Brief: The reply should consist of the line containing "Insight | Hit" and all lines after it in the listing below, reproduced exactly and nothing more.

*** Opening of Data for review ***

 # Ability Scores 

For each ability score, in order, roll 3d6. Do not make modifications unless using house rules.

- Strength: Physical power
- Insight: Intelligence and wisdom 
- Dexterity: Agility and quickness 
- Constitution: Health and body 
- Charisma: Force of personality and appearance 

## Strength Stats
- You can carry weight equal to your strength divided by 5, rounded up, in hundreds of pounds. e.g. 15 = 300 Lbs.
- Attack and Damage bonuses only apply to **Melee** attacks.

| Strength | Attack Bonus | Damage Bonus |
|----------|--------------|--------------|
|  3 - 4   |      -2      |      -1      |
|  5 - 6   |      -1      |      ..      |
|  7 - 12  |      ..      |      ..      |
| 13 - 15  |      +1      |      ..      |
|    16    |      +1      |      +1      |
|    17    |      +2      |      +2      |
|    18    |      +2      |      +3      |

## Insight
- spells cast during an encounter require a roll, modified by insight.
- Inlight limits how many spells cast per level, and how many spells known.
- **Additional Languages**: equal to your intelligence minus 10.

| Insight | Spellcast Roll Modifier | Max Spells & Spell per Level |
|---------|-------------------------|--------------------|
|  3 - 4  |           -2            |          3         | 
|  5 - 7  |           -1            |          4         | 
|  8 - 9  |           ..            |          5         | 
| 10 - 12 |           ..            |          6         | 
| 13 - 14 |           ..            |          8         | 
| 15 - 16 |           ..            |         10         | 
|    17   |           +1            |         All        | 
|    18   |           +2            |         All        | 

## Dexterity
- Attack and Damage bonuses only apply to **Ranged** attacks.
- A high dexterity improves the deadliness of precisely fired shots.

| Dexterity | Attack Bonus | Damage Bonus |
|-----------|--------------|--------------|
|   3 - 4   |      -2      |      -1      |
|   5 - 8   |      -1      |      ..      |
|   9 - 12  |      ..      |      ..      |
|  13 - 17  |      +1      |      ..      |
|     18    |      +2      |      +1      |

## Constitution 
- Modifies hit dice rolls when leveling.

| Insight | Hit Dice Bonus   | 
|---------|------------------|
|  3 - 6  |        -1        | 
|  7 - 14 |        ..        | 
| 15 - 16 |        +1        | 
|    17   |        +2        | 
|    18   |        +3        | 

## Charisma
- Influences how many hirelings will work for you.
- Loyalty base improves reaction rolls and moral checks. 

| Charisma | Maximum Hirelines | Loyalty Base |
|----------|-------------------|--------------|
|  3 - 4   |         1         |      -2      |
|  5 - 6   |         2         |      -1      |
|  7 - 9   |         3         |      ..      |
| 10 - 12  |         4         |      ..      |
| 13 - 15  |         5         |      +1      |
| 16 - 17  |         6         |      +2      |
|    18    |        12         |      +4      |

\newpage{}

*** Close of Data for review ***

Response to this exercise:
| Insight | Hit Dice Bonus   | 
|---------|------------------|
|  3 - 6  |        -1        | 
|  7 - 14 |        ..        | 
| 15 - 16 |        +1        | 
|    17   |        +2        | 
|    18   |        +3        | 

## Charisma
- Influences how many hirelings will work for you.
- Loyalty base improves reaction rolls and moral checks. 

| Charisma | Maximum Hirelines | Loyalty Base |
|----------|-------------------|--------------|
|  3 - 4   |         1         |      -2      |
|  5 - 6   |         2         |      -1      |
|  7 - 9   |         3         |      ..      |
| 10 - 12  |         4         |      ..      |
| 13 - 15  |         5         |      +1      |
| 16 - 17  |         6         |      +2      |
|    18    |        12         |      +4      |

\newpage{}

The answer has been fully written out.